The sanitizing of Huckleberry Finn

(The following is my column for the Newton County News and KYTV/KSPR.)

Memory is a wonderful thing.

More than four decades have passed since I heard the honey sweet, magnolia-tinted voice of Mrs. Jean Rowe as she stood in front of my sixth grade class at Triway Elementary School.

Not for one second did Mrs. Rowe ever abandon the genteel Southern manner that made her one of my all-time favorite teachers.
 
During one part of the day, she stood in front of us, book in hand, and simply read to us.

The book, one in which she took particular delight in reading was Mark Twain’s The Adventures of Huckleberry Finn, a work described by Ernest Hemingway as the great American novel.

And as she read, her voice sometimes barely above a whisper, not one person in the class said a word. No one wadded up paper, drummed his fingers against the top of his desk, or leaned forward to comment to his neighbor.

The students sat in complete silence, entranced both by the commanding voice of Mrs. Rowe and by the timeless prose of Mark Twain.
 
To this day, when I think of Huck Finn, Jim, the Widow Douglas, Tom Sawyer, and the Duke and the Dauphin, I think of Mrs. Rowe and of that lily-white classroom of long ago.

Considering the makeup of the student body at Triway at that time, it is not surprising that the teaching of Huckleberry Finn did not result in the controversy that occurs today if a teacher even dares consider using that book in a classroom setting. Though we learned quickly the brutal inhumanity of the institution of slavery, we did not spend any time discussing the “n” word. I knew it was a word I was not supposed to use and I did not use it, but I had no idea why it was so offensive.

Wherever Samuel Clemons is, he must be smiling at the idea that his book, published in 1884, is still in the headlines 127 years later.
 
Over the past few decades, it has become one of the most banned books in schools across the United States. It has been the subject of numerous protests, primarily from African Americans concerned about the 219 times the “n” word is featured.

The latest controversy surrounding The Adventures of Huckleberry Finn stems from a sanitized version of the book offered by Alan Gribben, a professor of English at Auburn University.

In each of the 219 instances when the “n” word is used, Gribben substitutes the word “slave.” For the other most egregious example of Twain offending modern day sensibilities, the use of the name “Injun Joe” as one of the villains, Gribben simply changes “Injun” to “Indian.”

Gribben’s concept that the changing of the two words will cause schools to reassess their decisions to remove The Adventures of Huckleberry Finn from the shelves is a noble one, but it is extremely misguided.
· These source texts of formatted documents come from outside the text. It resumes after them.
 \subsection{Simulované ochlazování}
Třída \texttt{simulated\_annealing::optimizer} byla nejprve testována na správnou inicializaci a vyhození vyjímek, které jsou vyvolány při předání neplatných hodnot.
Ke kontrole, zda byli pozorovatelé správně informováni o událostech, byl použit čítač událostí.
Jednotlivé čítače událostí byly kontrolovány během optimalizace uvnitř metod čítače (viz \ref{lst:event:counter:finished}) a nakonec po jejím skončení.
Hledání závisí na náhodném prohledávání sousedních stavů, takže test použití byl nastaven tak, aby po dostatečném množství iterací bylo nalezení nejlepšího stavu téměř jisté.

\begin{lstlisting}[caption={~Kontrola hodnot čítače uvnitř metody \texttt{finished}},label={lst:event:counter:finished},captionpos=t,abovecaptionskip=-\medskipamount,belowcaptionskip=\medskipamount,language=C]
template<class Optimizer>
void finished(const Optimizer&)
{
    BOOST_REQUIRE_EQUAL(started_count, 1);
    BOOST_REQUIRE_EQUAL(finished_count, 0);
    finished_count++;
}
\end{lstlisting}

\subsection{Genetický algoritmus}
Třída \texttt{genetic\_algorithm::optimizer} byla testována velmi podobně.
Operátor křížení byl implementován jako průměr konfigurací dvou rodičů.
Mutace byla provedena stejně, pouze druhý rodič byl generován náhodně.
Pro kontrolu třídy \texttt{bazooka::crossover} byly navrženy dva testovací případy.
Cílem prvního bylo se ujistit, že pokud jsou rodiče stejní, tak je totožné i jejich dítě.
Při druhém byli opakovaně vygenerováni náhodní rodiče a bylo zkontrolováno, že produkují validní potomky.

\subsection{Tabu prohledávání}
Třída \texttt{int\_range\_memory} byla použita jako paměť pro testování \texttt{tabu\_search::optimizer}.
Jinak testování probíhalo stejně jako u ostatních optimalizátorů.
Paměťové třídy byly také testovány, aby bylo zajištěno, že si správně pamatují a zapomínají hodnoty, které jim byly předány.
Whitewashing (in the most literal meaning of the word) the words of Mark Twain is diminishing the power of his words. Few books have ever laid bare the evils of slavery and the sheer stupidity of racism as effectively as Mark Twain’s “children’s” classic.

Should we sanitize books about the Holocaust because they may offend our sensibilities? How would we feel about removing references to bullying from children’s books because they might encourage similar behavior?
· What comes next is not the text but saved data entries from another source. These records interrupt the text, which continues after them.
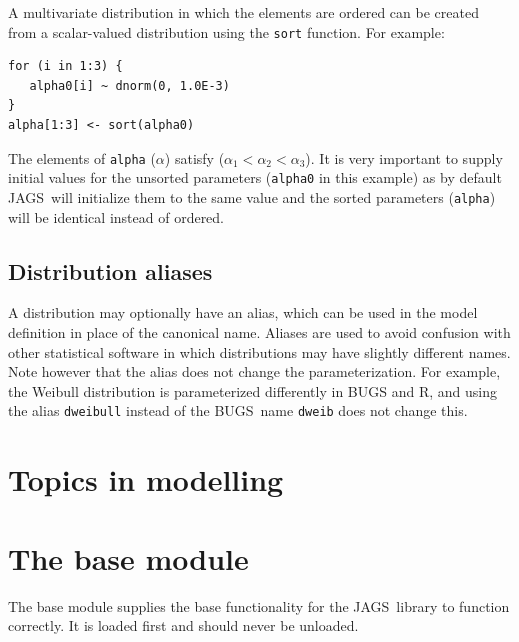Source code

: \documentclass[11pt, a4paper, titlepage]{report}
\newcommand{\JAGS}{\textsf{JAGS}}
\newcommand{\BUGS}{\textsf{BUGS}}
\newcommand{\R}{\textsf{R}}
\begin{document}
A multivariate distribution in which the elements are ordered can be
created from a scalar-valued distribution using the \texttt{sort}
function. For example:
\begin{verbatim}
for (i in 1:3) {
   alpha0[i] ~ dnorm(0, 1.0E-3)
}
alpha[1:3] <- sort(alpha0)
\end{verbatim}
The elements of \texttt{alpha} ($\alpha$) satisfy ($\alpha_1 <
\alpha_2 < \alpha_3$). It is very important to supply initial values
for the unsorted parameters (\texttt{alpha0} in this example) as by
default \JAGS\ will initialize them to the same value and the sorted
parameters (\texttt{alpha}) will be identical instead of ordered.

\section{Distribution aliases}

A distribution may optionally have an alias, which can be used in the
model definition in place of the canonical name. Aliases are used to
avoid confusion with other statistical software in which distributions
may have slightly different names. Note however that the alias does
not change the parameterization. For example, the Weibull distribution
is parameterized differently in BUGS and \R, and using the alias
\texttt{dweibull} instead of the \BUGS\ name \texttt{dweib} does not
change this.

\chapter{Topics in modelling}





\chapter{The base module}

The base module supplies the base functionality for the \JAGS\ library
to function correctly. It is loaded first and should never be
unloaded.
\end{document}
There can be no doubt that words have power and the “n” word, in particular, has a damaging power to a large segment of our population.
 
What better reason to make sure that all students, black and white, have a better understanding of those times, the historical use of the word, and the strides that society has made from those dark 19th century days that Twain described.

The teaching of The Adventures of Huckleberry Finn requires an astute teacher with both the understanding and the skill to help students interpret the work in both its historical and literary essence.

I was lucky enough to have a teacher like Mrs. Jean Rowe, a woman who would have been just as skillful at teaching Huck Finn to a racially-mixed group as she was in bringing its magic alive to 30 white children in that long-ago classroom.

Hopefully, the Mrs. Rowes of the future will be allowed to keep this great American novel, a condemnation of racism and slavery, a fixture in our classrooms.